United Nations organizations look for candidates—both men and women, gender balance being a key goal—that demonstrate professionalism and integrity, as well as commitment, motivation, flexibility, cultural sensitivity and good team and communication skills. Depending upon where UN staff serve, a day in the office can encompass many different things from interviewing refugees, monitoring elections, overseeing food distribution, talking to former child soldiers or eradicating disease. Some of the work is less visible, such as securing funds from donors, setting up structures for effective emergency response, preparing budgets or administering staff entitlements. As a great deal of the work is carried out in the field, often in hardship settings, staff have to be prepared to serve in several field locations throughout their career, including hardship and non-family duty stations.

My own field of statistics falls into what could be called an invisible category. Though currently serving as Chairman of the United Nations International Civil Service Commission (ICSC), having been elected by the United Nations General Assembly, I started my UN career in 1980 in the International Civil Service Commission (ICSC) secretariat as a junior statistician and retired in 2004 as Executive Secretary of the Commission. I returned to ICSC after retirement and serve today as its Chairman. ICSC afforded me the opportunity of a varied career; starting in a narrow technical field, I was able to move into broader, more conceptual areas. There is nothing unusual about my story. The UN affords a wealth of choices.

I would like to talk in more detail about the ICSC. The main function of the Commission, in the words of its Statute, is “the development of a single, unified international civil service through the application of common personnel standards, methods and arrangements.” What does this mean? ICSC was established in 1975, mandated by the General Assembly to coordinate and regulate the conditions of service of staff of the United Nations common system of organizations—that is, those organizations that have agreed to abide by the decisions of the Commission. The effect of coordination and regulation, to take but a single example, is that a senior economist or translator at the United Nations in New York cannot earn more than a senior economist or translator at the Food and Agriculture Organization (FAO)or at any other organization or duty station where UN common system staff serve. The Commission, through systems known as job classification and post adjustment, ensure the principle of equal pay for equal work. Positions are classified according to their functions, and duty stations are assigned a post adjustment level, arrived at through cost-of-living surveys, to equalize purchasing power throughout the world. These two systems ensure that staff serving in, say, Bangkok, Paris or Nairobi enjoy the same standard of living as staff serving everywhere else, such as Geneva, Addis Ababa or New York. In other words, all staff working in common system organizations receive equal pay for work of equal value and have equal purchasing power regardless of where in the world they serve.

The work of ICSC is aided by a small secretariat made up of staff who are experts in their fields and that carries out the technical work and prepares position papers which form the basis for the Commission’s consideration and eventual recommendations and decisions.

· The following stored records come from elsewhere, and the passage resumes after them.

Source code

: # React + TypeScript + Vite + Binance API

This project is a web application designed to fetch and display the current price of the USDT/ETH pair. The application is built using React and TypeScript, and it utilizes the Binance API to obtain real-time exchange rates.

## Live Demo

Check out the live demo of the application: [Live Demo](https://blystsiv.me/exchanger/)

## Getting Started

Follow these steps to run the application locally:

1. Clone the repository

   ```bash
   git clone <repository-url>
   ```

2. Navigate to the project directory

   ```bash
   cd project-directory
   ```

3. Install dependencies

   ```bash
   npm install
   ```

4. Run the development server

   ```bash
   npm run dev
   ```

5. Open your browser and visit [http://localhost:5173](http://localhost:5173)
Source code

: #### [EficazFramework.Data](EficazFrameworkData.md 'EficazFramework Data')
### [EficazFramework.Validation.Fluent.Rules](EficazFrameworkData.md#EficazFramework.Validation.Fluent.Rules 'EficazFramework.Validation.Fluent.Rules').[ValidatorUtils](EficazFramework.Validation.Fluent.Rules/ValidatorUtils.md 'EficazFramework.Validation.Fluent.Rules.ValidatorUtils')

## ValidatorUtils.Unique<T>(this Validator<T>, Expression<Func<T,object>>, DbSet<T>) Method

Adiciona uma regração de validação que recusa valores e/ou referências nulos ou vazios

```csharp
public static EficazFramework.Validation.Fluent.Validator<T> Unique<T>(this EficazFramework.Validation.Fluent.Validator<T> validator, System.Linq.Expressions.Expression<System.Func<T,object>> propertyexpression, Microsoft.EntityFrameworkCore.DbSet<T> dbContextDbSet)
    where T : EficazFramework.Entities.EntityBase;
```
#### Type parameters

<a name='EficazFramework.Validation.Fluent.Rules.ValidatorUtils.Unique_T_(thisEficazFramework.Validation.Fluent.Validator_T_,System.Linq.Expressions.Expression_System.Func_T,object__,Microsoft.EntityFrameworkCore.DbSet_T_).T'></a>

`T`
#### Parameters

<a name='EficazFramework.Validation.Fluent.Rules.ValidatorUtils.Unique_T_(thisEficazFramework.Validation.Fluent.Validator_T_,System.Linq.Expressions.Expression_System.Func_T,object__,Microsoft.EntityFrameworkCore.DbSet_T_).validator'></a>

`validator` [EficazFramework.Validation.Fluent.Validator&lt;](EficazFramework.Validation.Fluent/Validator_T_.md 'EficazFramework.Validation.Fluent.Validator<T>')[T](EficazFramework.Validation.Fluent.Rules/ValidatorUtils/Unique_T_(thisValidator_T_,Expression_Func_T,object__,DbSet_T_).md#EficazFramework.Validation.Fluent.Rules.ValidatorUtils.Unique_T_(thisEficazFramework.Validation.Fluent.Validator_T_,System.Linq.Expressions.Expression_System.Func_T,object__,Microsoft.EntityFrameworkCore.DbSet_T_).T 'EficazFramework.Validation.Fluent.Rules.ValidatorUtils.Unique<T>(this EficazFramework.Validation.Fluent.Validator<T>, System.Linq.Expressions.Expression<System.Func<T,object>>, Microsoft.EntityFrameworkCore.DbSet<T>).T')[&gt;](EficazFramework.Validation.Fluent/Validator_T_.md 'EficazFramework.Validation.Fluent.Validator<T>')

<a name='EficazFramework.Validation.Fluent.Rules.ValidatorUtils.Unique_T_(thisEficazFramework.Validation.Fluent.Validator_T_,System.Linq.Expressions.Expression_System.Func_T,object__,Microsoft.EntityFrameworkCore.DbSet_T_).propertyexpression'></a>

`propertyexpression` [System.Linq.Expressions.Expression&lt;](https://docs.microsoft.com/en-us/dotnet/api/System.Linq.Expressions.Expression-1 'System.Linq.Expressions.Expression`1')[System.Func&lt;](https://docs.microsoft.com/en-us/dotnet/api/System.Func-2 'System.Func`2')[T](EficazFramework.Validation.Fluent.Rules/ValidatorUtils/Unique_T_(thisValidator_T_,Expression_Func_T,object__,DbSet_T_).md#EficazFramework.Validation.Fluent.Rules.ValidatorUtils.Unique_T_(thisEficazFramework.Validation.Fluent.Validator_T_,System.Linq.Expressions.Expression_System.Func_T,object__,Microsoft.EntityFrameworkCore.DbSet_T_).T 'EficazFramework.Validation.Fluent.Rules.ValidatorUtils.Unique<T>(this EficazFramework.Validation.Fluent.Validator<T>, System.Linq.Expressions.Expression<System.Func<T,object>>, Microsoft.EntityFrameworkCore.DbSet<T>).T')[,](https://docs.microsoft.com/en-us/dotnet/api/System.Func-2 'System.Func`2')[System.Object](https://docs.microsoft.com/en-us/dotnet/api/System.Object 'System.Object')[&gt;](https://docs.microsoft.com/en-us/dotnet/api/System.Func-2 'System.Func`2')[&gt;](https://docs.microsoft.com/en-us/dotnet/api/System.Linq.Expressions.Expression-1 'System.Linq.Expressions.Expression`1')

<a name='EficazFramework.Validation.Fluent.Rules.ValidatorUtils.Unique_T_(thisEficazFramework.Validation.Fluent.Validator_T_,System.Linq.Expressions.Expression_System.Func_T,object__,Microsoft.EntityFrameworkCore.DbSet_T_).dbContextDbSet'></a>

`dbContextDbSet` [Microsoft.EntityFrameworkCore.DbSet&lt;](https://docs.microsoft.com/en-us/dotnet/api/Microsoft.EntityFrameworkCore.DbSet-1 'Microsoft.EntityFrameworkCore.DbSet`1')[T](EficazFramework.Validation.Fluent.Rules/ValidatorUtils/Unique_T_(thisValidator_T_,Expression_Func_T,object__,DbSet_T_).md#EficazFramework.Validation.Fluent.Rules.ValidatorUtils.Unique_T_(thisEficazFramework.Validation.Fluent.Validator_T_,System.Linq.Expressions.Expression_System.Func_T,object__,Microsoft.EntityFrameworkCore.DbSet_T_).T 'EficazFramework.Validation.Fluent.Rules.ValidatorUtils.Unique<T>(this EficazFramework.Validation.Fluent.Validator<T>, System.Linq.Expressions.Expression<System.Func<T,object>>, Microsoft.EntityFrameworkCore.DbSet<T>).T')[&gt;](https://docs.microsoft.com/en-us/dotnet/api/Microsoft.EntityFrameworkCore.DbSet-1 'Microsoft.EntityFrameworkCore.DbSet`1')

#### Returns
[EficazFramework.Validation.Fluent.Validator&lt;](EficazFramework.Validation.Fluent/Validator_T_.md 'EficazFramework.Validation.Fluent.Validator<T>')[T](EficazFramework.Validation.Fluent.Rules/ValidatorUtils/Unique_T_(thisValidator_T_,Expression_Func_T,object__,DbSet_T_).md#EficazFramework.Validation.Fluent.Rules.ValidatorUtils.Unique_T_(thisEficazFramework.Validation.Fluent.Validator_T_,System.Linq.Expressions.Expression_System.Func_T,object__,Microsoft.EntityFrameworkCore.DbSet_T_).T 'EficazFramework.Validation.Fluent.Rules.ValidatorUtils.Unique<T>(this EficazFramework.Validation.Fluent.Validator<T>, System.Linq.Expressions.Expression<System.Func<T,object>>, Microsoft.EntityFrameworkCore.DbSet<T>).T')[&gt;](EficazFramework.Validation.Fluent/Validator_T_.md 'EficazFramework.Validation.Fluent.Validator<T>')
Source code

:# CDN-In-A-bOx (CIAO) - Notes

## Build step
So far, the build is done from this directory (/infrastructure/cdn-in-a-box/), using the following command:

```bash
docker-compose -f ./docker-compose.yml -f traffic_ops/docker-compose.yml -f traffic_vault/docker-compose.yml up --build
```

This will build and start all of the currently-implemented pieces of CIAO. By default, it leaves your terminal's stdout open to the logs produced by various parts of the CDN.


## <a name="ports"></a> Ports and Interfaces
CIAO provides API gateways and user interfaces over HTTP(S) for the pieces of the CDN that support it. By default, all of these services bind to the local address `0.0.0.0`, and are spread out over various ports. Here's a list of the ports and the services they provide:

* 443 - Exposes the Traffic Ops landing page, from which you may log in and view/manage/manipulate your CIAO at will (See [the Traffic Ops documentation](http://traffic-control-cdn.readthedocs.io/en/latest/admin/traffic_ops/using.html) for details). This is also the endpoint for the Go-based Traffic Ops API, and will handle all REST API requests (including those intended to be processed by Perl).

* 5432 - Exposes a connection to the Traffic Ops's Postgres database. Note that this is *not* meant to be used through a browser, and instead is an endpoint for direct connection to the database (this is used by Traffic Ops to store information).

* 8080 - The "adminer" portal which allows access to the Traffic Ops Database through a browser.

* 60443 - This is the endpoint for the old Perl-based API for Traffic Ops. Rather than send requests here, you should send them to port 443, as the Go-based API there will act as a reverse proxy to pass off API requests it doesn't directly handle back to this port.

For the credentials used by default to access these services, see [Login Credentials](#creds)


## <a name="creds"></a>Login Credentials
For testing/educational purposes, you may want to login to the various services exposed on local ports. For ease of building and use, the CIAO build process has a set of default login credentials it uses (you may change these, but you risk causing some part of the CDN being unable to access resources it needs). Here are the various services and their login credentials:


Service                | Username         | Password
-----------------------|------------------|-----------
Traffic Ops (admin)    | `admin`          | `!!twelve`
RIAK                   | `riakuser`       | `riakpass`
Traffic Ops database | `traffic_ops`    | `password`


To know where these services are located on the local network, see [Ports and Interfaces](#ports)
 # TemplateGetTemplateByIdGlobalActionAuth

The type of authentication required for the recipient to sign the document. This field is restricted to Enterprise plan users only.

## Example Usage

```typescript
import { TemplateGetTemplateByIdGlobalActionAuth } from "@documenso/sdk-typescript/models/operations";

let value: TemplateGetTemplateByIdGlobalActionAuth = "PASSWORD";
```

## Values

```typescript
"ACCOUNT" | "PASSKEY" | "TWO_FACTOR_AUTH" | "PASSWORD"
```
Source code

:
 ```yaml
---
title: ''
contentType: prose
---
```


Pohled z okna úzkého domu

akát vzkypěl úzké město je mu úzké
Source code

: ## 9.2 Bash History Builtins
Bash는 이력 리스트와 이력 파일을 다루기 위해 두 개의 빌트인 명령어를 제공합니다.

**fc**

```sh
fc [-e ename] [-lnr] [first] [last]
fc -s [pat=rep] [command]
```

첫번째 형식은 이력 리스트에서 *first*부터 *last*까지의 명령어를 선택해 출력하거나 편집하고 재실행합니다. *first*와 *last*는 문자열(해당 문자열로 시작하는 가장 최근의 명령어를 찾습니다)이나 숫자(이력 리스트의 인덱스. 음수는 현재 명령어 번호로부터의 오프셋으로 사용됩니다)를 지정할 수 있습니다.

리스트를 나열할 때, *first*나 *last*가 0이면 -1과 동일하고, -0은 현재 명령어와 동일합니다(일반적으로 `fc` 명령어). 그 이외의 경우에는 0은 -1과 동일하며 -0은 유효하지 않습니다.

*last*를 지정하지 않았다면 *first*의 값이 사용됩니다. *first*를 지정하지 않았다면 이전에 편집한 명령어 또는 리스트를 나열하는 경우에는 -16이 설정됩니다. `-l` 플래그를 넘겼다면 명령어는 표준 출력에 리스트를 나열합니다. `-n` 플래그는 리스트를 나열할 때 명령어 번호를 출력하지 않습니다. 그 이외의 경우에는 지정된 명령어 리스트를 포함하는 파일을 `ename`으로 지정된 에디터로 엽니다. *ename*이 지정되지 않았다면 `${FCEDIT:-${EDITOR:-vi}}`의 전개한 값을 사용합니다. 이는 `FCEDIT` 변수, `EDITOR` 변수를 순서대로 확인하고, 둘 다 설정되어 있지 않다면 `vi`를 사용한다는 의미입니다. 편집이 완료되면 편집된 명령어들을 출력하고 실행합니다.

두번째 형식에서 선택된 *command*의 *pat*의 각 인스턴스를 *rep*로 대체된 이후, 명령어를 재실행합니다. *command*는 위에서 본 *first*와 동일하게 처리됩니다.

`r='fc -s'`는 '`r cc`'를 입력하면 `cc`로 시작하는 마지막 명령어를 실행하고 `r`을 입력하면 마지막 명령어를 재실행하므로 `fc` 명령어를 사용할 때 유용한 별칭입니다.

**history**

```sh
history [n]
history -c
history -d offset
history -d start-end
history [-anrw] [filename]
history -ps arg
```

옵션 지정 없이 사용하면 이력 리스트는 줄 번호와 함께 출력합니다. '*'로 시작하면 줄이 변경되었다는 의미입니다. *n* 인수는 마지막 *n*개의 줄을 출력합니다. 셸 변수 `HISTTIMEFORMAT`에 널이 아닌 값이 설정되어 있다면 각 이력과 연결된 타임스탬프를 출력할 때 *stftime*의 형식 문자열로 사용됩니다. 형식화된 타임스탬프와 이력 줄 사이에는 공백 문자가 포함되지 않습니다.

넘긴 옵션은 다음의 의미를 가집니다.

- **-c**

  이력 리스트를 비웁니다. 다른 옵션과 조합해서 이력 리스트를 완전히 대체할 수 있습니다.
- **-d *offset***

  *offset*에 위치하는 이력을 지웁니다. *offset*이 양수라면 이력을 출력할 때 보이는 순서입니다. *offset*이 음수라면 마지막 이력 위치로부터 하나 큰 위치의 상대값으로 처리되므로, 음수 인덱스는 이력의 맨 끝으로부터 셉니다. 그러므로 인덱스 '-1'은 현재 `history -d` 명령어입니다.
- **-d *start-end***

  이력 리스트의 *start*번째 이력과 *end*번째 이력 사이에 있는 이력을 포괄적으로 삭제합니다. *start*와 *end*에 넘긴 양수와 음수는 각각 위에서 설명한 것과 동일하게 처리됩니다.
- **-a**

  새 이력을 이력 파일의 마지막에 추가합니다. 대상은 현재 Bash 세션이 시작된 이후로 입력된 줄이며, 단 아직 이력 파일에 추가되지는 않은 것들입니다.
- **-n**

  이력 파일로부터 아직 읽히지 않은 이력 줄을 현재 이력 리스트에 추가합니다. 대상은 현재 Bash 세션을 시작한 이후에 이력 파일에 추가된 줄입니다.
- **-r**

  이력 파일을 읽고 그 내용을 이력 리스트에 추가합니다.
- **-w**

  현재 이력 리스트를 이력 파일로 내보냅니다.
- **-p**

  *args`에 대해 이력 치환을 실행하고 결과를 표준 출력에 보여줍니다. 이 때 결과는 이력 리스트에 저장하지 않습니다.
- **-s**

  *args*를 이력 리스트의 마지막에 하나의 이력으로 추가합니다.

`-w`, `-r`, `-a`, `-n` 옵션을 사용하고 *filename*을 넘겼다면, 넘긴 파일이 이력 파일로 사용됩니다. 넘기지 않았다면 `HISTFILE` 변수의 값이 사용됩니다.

While conditions of service are at the heart of the Commission’s mandate, they are not an end in themselves. They serve rather as tools to ensure the efficient delivery of programmes and activities mandated by the Member States of the international organizations. When the 15 members of the Commission come together—as they do twice a year—to consider the proposals before it, they do so in the presence of the representatives of the organizations and the staff unions who also have the opportunity to weigh in with their own views and opinions. The task of the Commission is a delicate one, requiring it to fairly balance the needs of all its interlocutors: it must take into account the interests of Member States, the concerns of the organizations for the effective delivery of programmes within budgetary constraints and the aspirations of the staff who are, after all, so essential to the effort.